### What you are asked to do
Each line of the data must be copied exactly.

Recorded data
■ ■ ■
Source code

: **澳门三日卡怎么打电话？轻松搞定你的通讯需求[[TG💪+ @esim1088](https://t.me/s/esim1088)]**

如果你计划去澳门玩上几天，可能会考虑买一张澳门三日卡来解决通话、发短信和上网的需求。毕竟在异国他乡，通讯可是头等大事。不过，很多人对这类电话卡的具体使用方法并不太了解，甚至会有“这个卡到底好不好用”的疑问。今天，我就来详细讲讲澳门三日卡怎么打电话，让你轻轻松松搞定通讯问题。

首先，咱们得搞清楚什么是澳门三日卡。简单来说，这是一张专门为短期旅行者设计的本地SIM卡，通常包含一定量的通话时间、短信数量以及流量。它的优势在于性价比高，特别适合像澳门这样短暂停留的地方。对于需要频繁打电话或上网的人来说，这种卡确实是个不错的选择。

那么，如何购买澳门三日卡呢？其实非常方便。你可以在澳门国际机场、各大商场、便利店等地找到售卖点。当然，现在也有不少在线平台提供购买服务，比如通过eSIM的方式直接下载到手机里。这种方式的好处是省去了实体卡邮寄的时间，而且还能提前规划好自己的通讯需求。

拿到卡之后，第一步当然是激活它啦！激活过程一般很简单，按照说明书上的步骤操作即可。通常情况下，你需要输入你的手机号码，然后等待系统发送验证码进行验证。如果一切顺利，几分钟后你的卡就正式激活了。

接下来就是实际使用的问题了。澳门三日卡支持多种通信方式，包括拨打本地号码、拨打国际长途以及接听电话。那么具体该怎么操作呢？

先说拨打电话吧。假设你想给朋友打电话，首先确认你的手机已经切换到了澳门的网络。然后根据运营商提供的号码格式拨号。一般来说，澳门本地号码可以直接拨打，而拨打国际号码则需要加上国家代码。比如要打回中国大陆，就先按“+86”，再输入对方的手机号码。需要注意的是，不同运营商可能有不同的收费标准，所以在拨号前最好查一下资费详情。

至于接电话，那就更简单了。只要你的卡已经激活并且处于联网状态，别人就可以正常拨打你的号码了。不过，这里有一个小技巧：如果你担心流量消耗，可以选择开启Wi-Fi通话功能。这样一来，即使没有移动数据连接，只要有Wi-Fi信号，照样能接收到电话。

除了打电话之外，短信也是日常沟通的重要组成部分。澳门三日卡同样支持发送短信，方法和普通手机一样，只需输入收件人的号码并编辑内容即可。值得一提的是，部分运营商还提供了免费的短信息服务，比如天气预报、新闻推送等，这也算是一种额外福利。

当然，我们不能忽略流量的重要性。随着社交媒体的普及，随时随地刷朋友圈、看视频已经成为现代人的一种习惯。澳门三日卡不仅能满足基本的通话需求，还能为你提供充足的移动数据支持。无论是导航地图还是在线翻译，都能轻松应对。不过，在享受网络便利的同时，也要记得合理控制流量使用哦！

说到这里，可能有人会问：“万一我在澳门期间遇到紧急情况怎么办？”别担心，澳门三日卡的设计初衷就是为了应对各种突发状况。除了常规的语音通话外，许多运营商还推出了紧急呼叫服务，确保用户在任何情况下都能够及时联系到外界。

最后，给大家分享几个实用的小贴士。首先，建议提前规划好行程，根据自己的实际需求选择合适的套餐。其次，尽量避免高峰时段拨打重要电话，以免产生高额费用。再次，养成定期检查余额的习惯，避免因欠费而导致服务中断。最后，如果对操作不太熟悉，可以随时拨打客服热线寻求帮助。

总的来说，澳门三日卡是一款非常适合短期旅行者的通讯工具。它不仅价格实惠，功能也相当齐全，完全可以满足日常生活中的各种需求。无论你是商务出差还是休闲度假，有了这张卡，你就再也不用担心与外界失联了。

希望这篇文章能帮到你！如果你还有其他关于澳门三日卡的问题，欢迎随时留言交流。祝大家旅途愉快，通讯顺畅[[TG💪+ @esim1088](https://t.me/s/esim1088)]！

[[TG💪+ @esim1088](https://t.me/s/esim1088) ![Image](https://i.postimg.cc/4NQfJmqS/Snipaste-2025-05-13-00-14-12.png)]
■ ■ ■
### Result
Source code

: **澳门三日卡怎么打电话？轻松搞定你的通讯需求[[TG💪+ @esim1088](https://t.me/s/esim1088)]**

如果你计划去澳门玩上几天，可能会考虑买一张澳门三日卡来解决通话、发短信和上网的需求。毕竟在异国他乡，通讯可是头等大事。不过，很多人对这类电话卡的具体使用方法并不太了解，甚至会有“这个卡到底好不好用”的疑问。今天，我就来详细讲讲澳门三日卡怎么打电话，让你轻轻松松搞定通讯问题。

首先，咱们得搞清楚什么是澳门三日卡。简单来说，这是一张专门为短期旅行者设计的本地SIM卡，通常包含一定量的通话时间、短信数量以及流量。它的优势在于性价比高，特别适合像澳门这样短暂停留的地方。对于需要频繁打电话或上网的人来说，这种卡确实是个不错的选择。

那么，如何购买澳门三日卡呢？其实非常方便。你可以在澳门国际机场、各大商场、便利店等地找到售卖点。当然，现在也有不少在线平台提供购买服务，比如通过eSIM的方式直接下载到手机里。这种方式的好处是省去了实体卡邮寄的时间，而且还能提前规划好自己的通讯需求。

拿到卡之后，第一步当然是激活它啦！激活过程一般很简单，按照说明书上的步骤操作即可。通常情况下，你需要输入你的手机号码，然后等待系统发送验证码进行验证。如果一切顺利，几分钟后你的卡就正式激活了。

接下来就是实际使用的问题了。澳门三日卡支持多种通信方式，包括拨打本地号码、拨打国际长途以及接听电话。那么具体该怎么操作呢？

先说拨打电话吧。假设你想给朋友打电话，首先确认你的手机已经切换到了澳门的网络。然后根据运营商提供的号码格式拨号。一般来说，澳门本地号码可以直接拨打，而拨打国际号码则需要加上国家代码。比如要打回中国大陆，就先按“+86”，再输入对方的手机号码。需要注意的是，不同运营商可能有不同的收费标准，所以在拨号前最好查一下资费详情。

至于接电话，那就更简单了。只要你的卡已经激活并且处于联网状态，别人就可以正常拨打你的号码了。不过，这里有一个小技巧：如果你担心流量消耗，可以选择开启Wi-Fi通话功能。这样一来，即使没有移动数据连接，只要有Wi-Fi信号，照样能接收到电话。

除了打电话之外，短信也是日常沟通的重要组成部分。澳门三日卡同样支持发送短信，方法和普通手机一样，只需输入收件人的号码并编辑内容即可。值得一提的是，部分运营商还提供了免费的短信息服务，比如天气预报、新闻推送等，这也算是一种额外福利。

当然，我们不能忽略流量的重要性。随着社交媒体的普及，随时随地刷朋友圈、看视频已经成为现代人的一种习惯。澳门三日卡不仅能满足基本的通话需求，还能为你提供充足的移动数据支持。无论是导航地图还是在线翻译，都能轻松应对。不过，在享受网络便利的同时，也要记得合理控制流量使用哦！

说到这里，可能有人会问：“万一我在澳门期间遇到紧急情况怎么办？”别担心，澳门三日卡的设计初衷就是为了应对各种突发状况。除了常规的语音通话外，许多运营商还推出了紧急呼叫服务，确保用户在任何情况下都能够及时联系到外界。

最后，给大家分享几个实用的小贴士。首先，建议提前规划好行程，根据自己的实际需求选择合适的套餐。其次，尽量避免高峰时段拨打重要电话，以免产生高额费用。再次，养成定期检查余额的习惯，避免因欠费而导致服务中断。最后，如果对操作不太熟悉，可以随时拨打客服热线寻求帮助。

总的来说，澳门三日卡是一款非常适合短期旅行者的通讯工具。它不仅价格实惠，功能也相当齐全，完全可以满足日常生活中的各种需求。无论你是商务出差还是休闲度假，有了这张卡，你就再也不用担心与外界失联了。

希望这篇文章能帮到你！如果你还有其他关于澳门三日卡的问题，欢迎随时留言交流。祝大家旅途愉快，通讯顺畅[[TG💪+ @esim1088](https://t.me/s/esim1088)]！

[[TG💪+ @esim1088](https://t.me/s/esim1088) ![Image](https://i.postimg.cc/4NQfJmqS/Snipaste-2025-05-13-00-14-12.png)]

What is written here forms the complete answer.